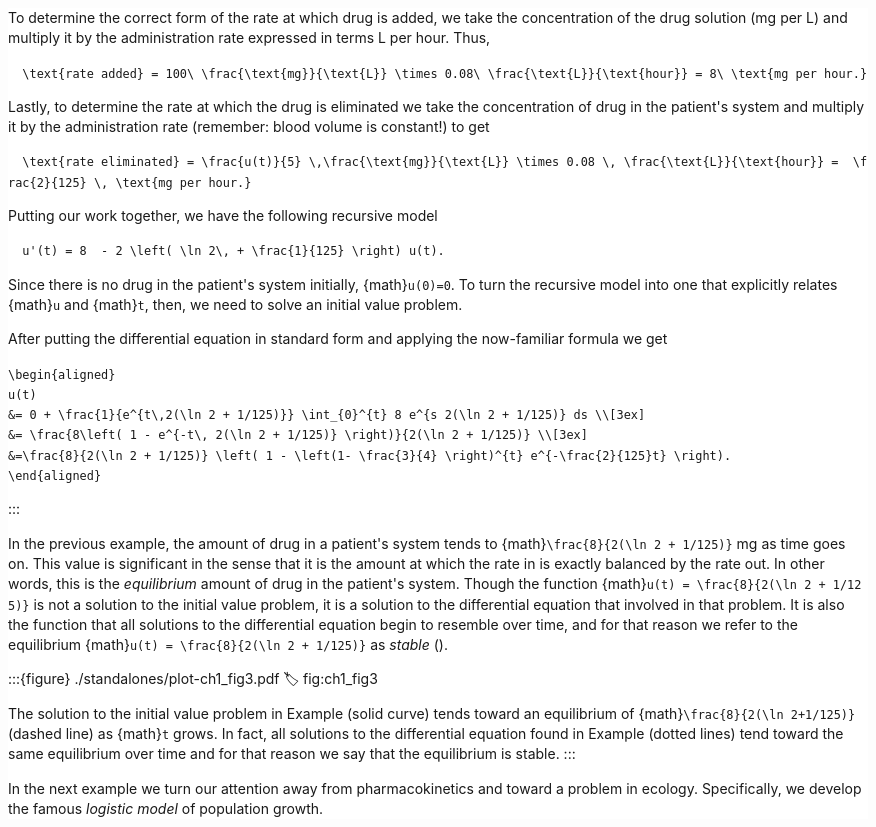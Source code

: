 To determine the correct form of the rate at which drug is added, we take the concentration of the drug solution (mg per L) and multiply it by the administration rate expressed in terms L per hour. Thus,
```{math}
  \text{rate added} = 100\ \frac{\text{mg}}{\text{L}} \times 0.08\ \frac{\text{L}}{\text{hour}} = 8\ \text{mg per hour.} 
```
Lastly, to determine the rate at which the drug is eliminated we take the concentration of drug in the patient's system and multiply it by the administration rate (remember: blood volume is constant!) to get
```{math}
  \text{rate eliminated} = \frac{u(t)}{5} \,\frac{\text{mg}}{\text{L}} \times 0.08 \, \frac{\text{L}}{\text{hour}} =  \frac{2}{125} \, \text{mg per hour.}
``` 

Putting our work together, we have the following recursive model
```{math}
  u'(t) = 8  - 2 \left( \ln 2\, + \frac{1}{125} \right) u(t). 
```
Since there is no drug in the patient's system initially, {math}`u(0)=0`. To turn the recursive model into one that explicitly relates {math}`u` and {math}`t`, then, we need to solve an initial value problem. 

After putting the differential equation in standard form and applying the now-familiar formula we get
```{math}
\begin{aligned}
u(t) 
&= 0 + \frac{1}{e^{t\,2(\ln 2 + 1/125)}} \int_{0}^{t} 8 e^{s 2(\ln 2 + 1/125)} ds \\[3ex]
&= \frac{8\left( 1 - e^{-t\, 2(\ln 2 + 1/125)} \right)}{2(\ln 2 + 1/125)} \\[3ex]
&=\frac{8}{2(\ln 2 + 1/125)} \left( 1 - \left(1- \frac{3}{4} \right)^{t} e^{-\frac{2}{125}t} \right).
\end{aligned}
```
:::

In the previous example, the amount of drug in a patient's system tends to {math}`\frac{8}{2(\ln 2 + 1/125)}` mg as time goes on. This value is significant in the sense that it is the amount at which the rate in is exactly balanced by the rate out. In other words, this is the *equilibrium* amount of drug in the patient's system. Though the function {math}`u(t) = \frac{8}{2(\ln 2 + 1/125)}` is not a solution to the initial value problem, it is a solution to the differential equation that involved in that problem. It is also the function that all solutions to the differential equation begin to resemble over time, and for that reason we refer to the equilibrium {math}`u(t) = \frac{8}{2(\ln 2 + 1/125)}` as *stable* ([](fig:ch1_fig3)).

:::{figure} ./standalones/plot-ch1_fig3.pdf
:label: fig:ch1_fig3

The solution to the initial value problem in Example [](eg:drug2) (solid curve) tends toward an equilibrium of {math}`\frac{8}{2(\ln 2+1/125)}` (dashed line) as {math}`t` grows. In fact, all solutions to the differential equation found in Example [](eg:drug2) (dotted lines) tend toward the same equilibrium over time and for that reason we say that the equilibrium is stable.
:::

In the next example we turn our attention away from pharmacokinetics and toward a problem in ecology. Specifically, we develop the famous *logistic model* of population growth.
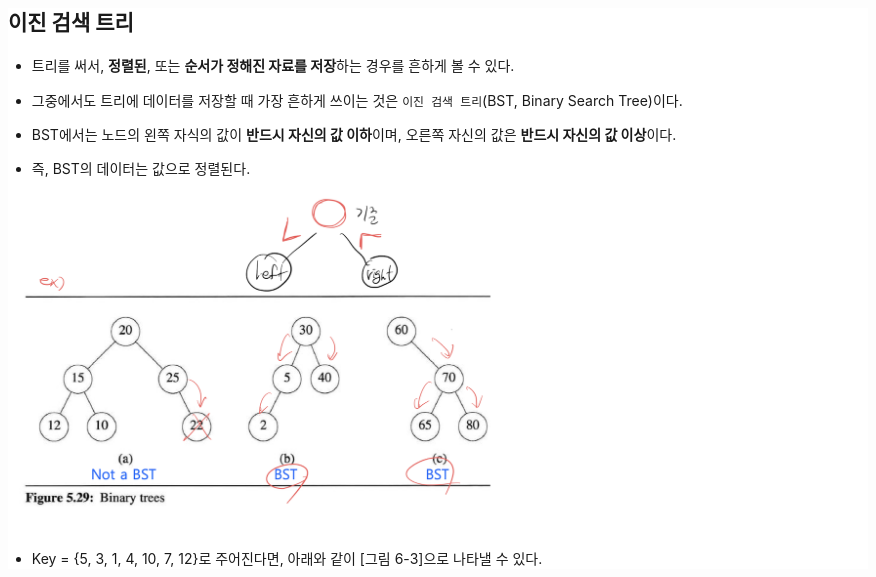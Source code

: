## 이진 검색 트리

* 트리를 써서, **정렬된**, 또는 **순서가 정해진 자료를 저장**하는 경우를 흔하게 볼 수 있다.

* 그중에서도 트리에 데이터를 저장할 때 가장 흔하게 쓰이는 것은 `이진 검색 트리`(BST, Binary Search Tree)이다.

* BST에서는 노드의 왼쪽 자식의 값이 **반드시 자신의 값 이하**이며, 오른쪽 자신의 값은 **반드시 자신의 값 이상**이다.

* 즉, BST의 데이터는 값으로 정렬된다.

<img src = "../img/algorithm_tree-5.png" width="500px"/>

* Key = {5, 3, 1, 4, 10, 7, 12}로 주어진다면, 아래와 같이 [그림 6-3]으로 나타낼 수 있다.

## [ACTIVITY]
Every line above is to be given again exactly, apart from the pictures.

## [WORKED SOLUTION]
Source code

: To determine the correct form of the rate at which drug is added, we take the concentration of the drug solution (mg per L) and multiply it by the administration rate expressed in terms L per hour. Thus,
```{math}
  \text{rate added} = 100\ \frac{\text{mg}}{\text{L}} \times 0.08\ \frac{\text{L}}{\text{hour}} = 8\ \text{mg per hour.} 
```
Lastly, to determine the rate at which the drug is eliminated we take the concentration of drug in the patient's system and multiply it by the administration rate (remember: blood volume is constant!) to get
```{math}
  \text{rate eliminated} = \frac{u(t)}{5} \,\frac{\text{mg}}{\text{L}} \times 0.08 \, \frac{\text{L}}{\text{hour}} =  \frac{2}{125} \, \text{mg per hour.}
``` 

Putting our work together, we have the following recursive model
```{math}
  u'(t) = 8  - 2 \left( \ln 2\, + \frac{1}{125} \right) u(t). 
```
Since there is no drug in the patient's system initially, {math}`u(0)=0`. To turn the recursive model into one that explicitly relates {math}`u` and {math}`t`, then, we need to solve an initial value problem. 

After putting the differential equation in standard form and applying the now-familiar formula we get
```{math}
\begin{aligned}
u(t) 
&= 0 + \frac{1}{e^{t\,2(\ln 2 + 1/125)}} \int_{0}^{t} 8 e^{s 2(\ln 2 + 1/125)} ds \\[3ex]
&= \frac{8\left( 1 - e^{-t\, 2(\ln 2 + 1/125)} \right)}{2(\ln 2 + 1/125)} \\[3ex]
&=\frac{8}{2(\ln 2 + 1/125)} \left( 1 - \left(1- \frac{3}{4} \right)^{t} e^{-\frac{2}{125}t} \right).
\end{aligned}
```
:::

In the previous example, the amount of drug in a patient's system tends to {math}`\frac{8}{2(\ln 2 + 1/125)}` mg as time goes on. This value is significant in the sense that it is the amount at which the rate in is exactly balanced by the rate out. In other words, this is the *equilibrium* amount of drug in the patient's system. Though the function {math}`u(t) = \frac{8}{2(\ln 2 + 1/125)}` is not a solution to the initial value problem, it is a solution to the differential equation that involved in that problem. It is also the function that all solutions to the differential equation begin to resemble over time, and for that reason we refer to the equilibrium {math}`u(t) = \frac{8}{2(\ln 2 + 1/125)}` as *stable* ([](fig:ch1_fig3)).

:::{figure} ./standalones/plot-ch1_fig3.pdf
:label: fig:ch1_fig3

The solution to the initial value problem in Example [](eg:drug2) (solid curve) tends toward an equilibrium of {math}`\frac{8}{2(\ln 2+1/125)}` (dashed line) as {math}`t` grows. In fact, all solutions to the differential equation found in Example [](eg:drug2) (dotted lines) tend toward the same equilibrium over time and for that reason we say that the equilibrium is stable.
:::

In the next example we turn our attention away from pharmacokinetics and toward a problem in ecology. Specifically, we develop the famous *logistic model* of population growth.
Source code

:## 이진 검색 트리

* 트리를 써서, **정렬된**, 또는 **순서가 정해진 자료를 저장**하는 경우를 흔하게 볼 수 있다.

* 그중에서도 트리에 데이터를 저장할 때 가장 흔하게 쓰이는 것은 `이진 검색 트리`(BST, Binary Search Tree)이다.

* BST에서는 노드의 왼쪽 자식의 값이 **반드시 자신의 값 이하**이며, 오른쪽 자신의 값은 **반드시 자신의 값 이상**이다.

* 즉, BST의 데이터는 값으로 정렬된다.

<img src = "../img/algorithm_tree-5.png" width="500px"/>

* Key = {5, 3, 1, 4, 10, 7, 12}로 주어진다면, 아래와 같이 [그림 6-3]으로 나타낼 수 있다.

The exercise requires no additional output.